*** Task data Section Begins ***

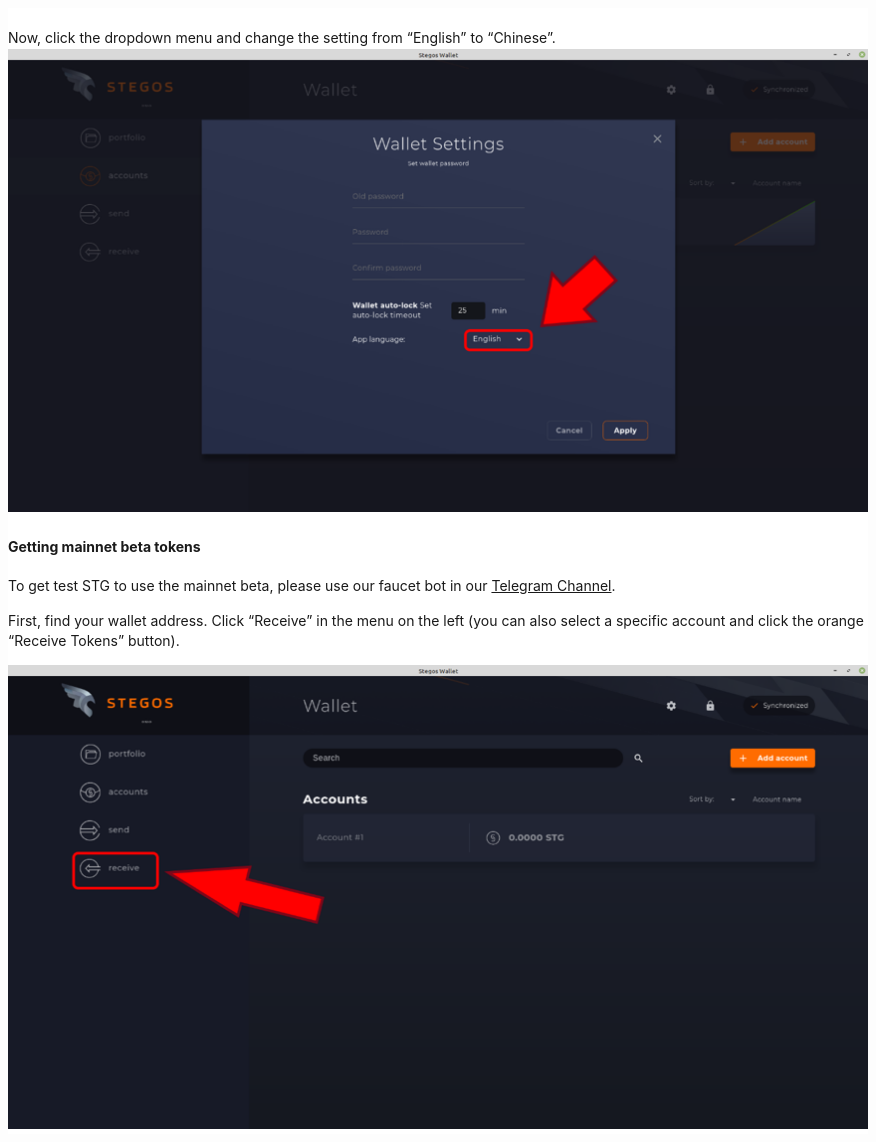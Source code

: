 <br>
Now, click the dropdown menu and change the setting from “English” to “Chinese”.

<img src="/images/Desktop_app_4.png" alt="Assets" style="object-fit:cover;width:100%"/>

#### Getting mainnet beta tokens
To get test STG to use the mainnet beta, please use our faucet bot in our [Telegram Channel](https://stg.to/tgn).

First, find your wallet address. Click “Receive” in the menu on the left (you can also select a specific account and click the orange “Receive Tokens” button).

<img src="/images/Desktop_app_5.png" alt="Assets" style="object-fit:cover;width:100%"/>
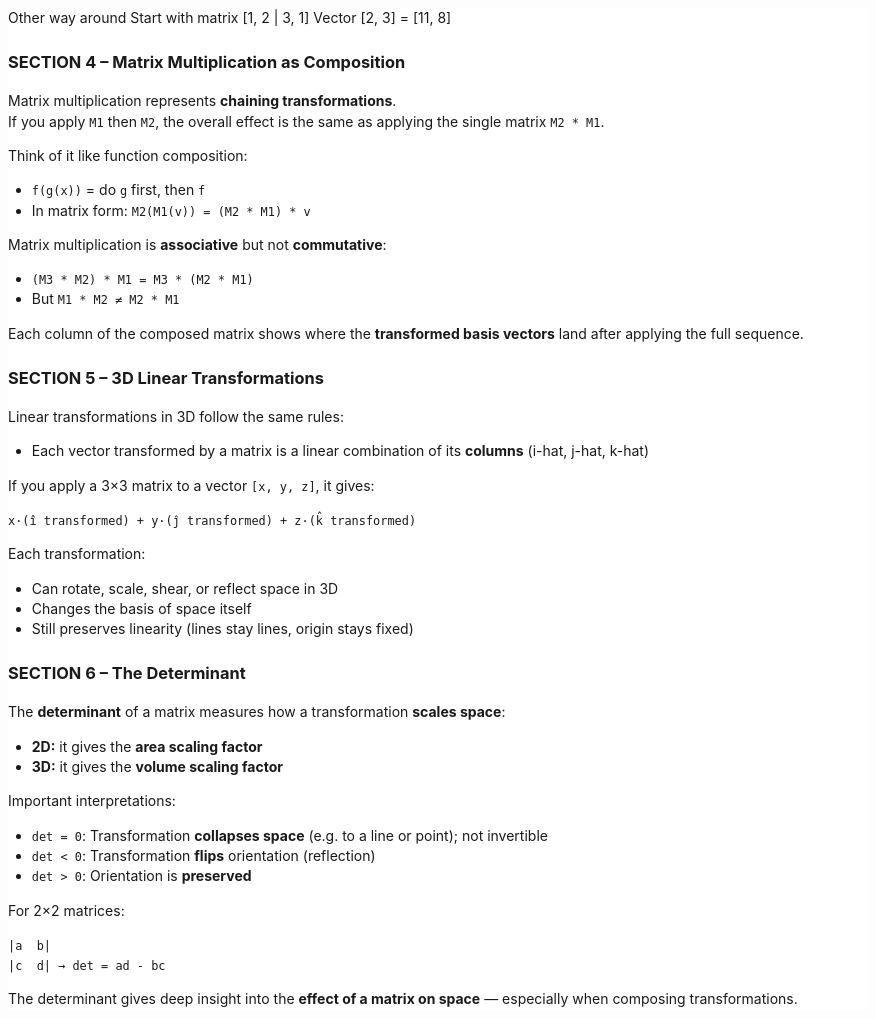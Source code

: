 Other way around
	Start with matrix [1, 2 | 3, 1]
	Vector [2, 3] = [11, 8]

### SECTION 4 – Matrix Multiplication as Composition

Matrix multiplication represents **chaining transformations**.  
If you apply `M1` then `M2`, the overall effect is the same as applying the single matrix `M2 * M1`.

Think of it like function composition:
- `f(g(x))` = do `g` first, then `f`
- In matrix form: `M2(M1(v)) = (M2 * M1) * v`

Matrix multiplication is **associative** but not **commutative**:
- `(M3 * M2) * M1 = M3 * (M2 * M1)`
- But `M1 * M2 ≠ M2 * M1`

Each column of the composed matrix shows where the **transformed basis vectors** land after applying the full sequence.

### SECTION 5 – 3D Linear Transformations

Linear transformations in 3D follow the same rules:
- Each vector transformed by a matrix is a linear combination of its **columns** (i-hat, j-hat, k-hat)

If you apply a 3×3 matrix to a vector `[x, y, z]`, it gives:
```
x·(î transformed) + y·(ĵ transformed) + z·(k̂ transformed)
```

Each transformation:
- Can rotate, scale, shear, or reflect space in 3D
- Changes the basis of space itself
- Still preserves linearity (lines stay lines, origin stays fixed)

### SECTION 6 – The Determinant

The **determinant** of a matrix measures how a transformation **scales space**:

- **2D:** it gives the **area scaling factor**
- **3D:** it gives the **volume scaling factor**

Important interpretations:
- `det = 0`: Transformation **collapses space** (e.g. to a line or point); not invertible
- `det < 0`: Transformation **flips** orientation (reflection)
- `det > 0`: Orientation is **preserved**

For 2×2 matrices:
```
|a  b|
|c  d| → det = ad - bc
```

The determinant gives deep insight into the **effect of a matrix on space** — especially when composing transformations.
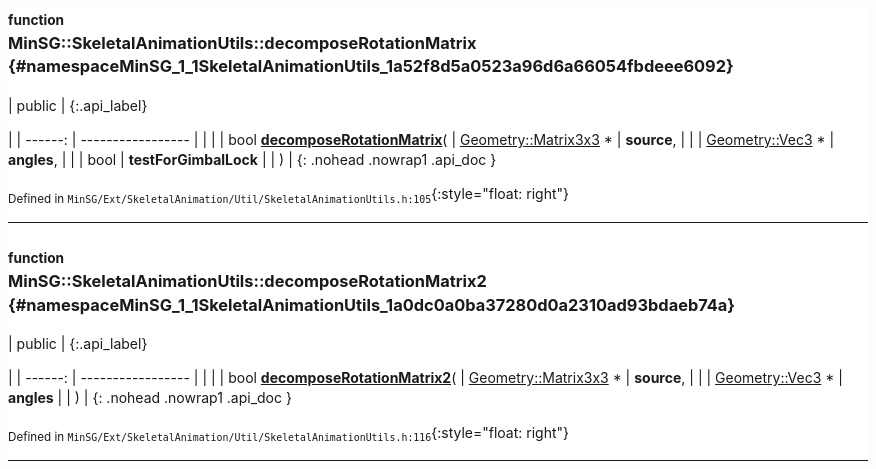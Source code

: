 ### <small>function</small><br/> MinSG::SkeletalAnimationUtils::decomposeRotationMatrix {#namespaceMinSG_1_1SkeletalAnimationUtils_1a52f8d5a0523a96d6a66054fbdeee6092}

| public |
{:.api_label}

|
| ------: | ----------------- |
|  |
| bool **[decomposeRotationMatrix](#namespaceMinSG_1_1SkeletalAnimationUtils_1a52f8d5a0523a96d6a66054fbdeee6092)**( |  [Geometry::Matrix3x3](namespaceGeometry#namespaceGeometry_1a47fbabf341c39f1c68eb2998e5cf0934) * | **source**, |
| |  [Geometry::Vec3](namespaceGeometry#namespaceGeometry_1ab29e4544da9b15b5bf224cbf5b691313) * | **angles**, |
| | bool | **testForGimbalLock** |
|   ) |
{: .nohead .nowrap1 .api_doc }





<sub>Defined in `MinSG/Ext/SkeletalAnimation/Util/SkeletalAnimationUtils.h:105`</sub>{:style="float: right"}

-------------------------------------------------------------------

### <small>function</small><br/> MinSG::SkeletalAnimationUtils::decomposeRotationMatrix2 {#namespaceMinSG_1_1SkeletalAnimationUtils_1a0dc0a0ba37280d0a2310ad93bdaeb74a}

| public |
{:.api_label}

|
| ------: | ----------------- |
|  |
| bool **[decomposeRotationMatrix2](#namespaceMinSG_1_1SkeletalAnimationUtils_1a0dc0a0ba37280d0a2310ad93bdaeb74a)**( |  [Geometry::Matrix3x3](namespaceGeometry#namespaceGeometry_1a47fbabf341c39f1c68eb2998e5cf0934) * | **source**, |
| |  [Geometry::Vec3](namespaceGeometry#namespaceGeometry_1ab29e4544da9b15b5bf224cbf5b691313) * | **angles** |
|   ) |
{: .nohead .nowrap1 .api_doc }





<sub>Defined in `MinSG/Ext/SkeletalAnimation/Util/SkeletalAnimationUtils.h:116`</sub>{:style="float: right"}

-------------------------------------------------------------------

*** Task data Section Ends ***

» Problem statement
As you read the records above, find each line that contains "cover" and copy it.

» Final answer
<img src="/images/Desktop_app_4.png" alt="Assets" style="object-fit:cover;width:100%"/>
<img src="/images/Desktop_app_5.png" alt="Assets" style="object-fit:cover;width:100%"/>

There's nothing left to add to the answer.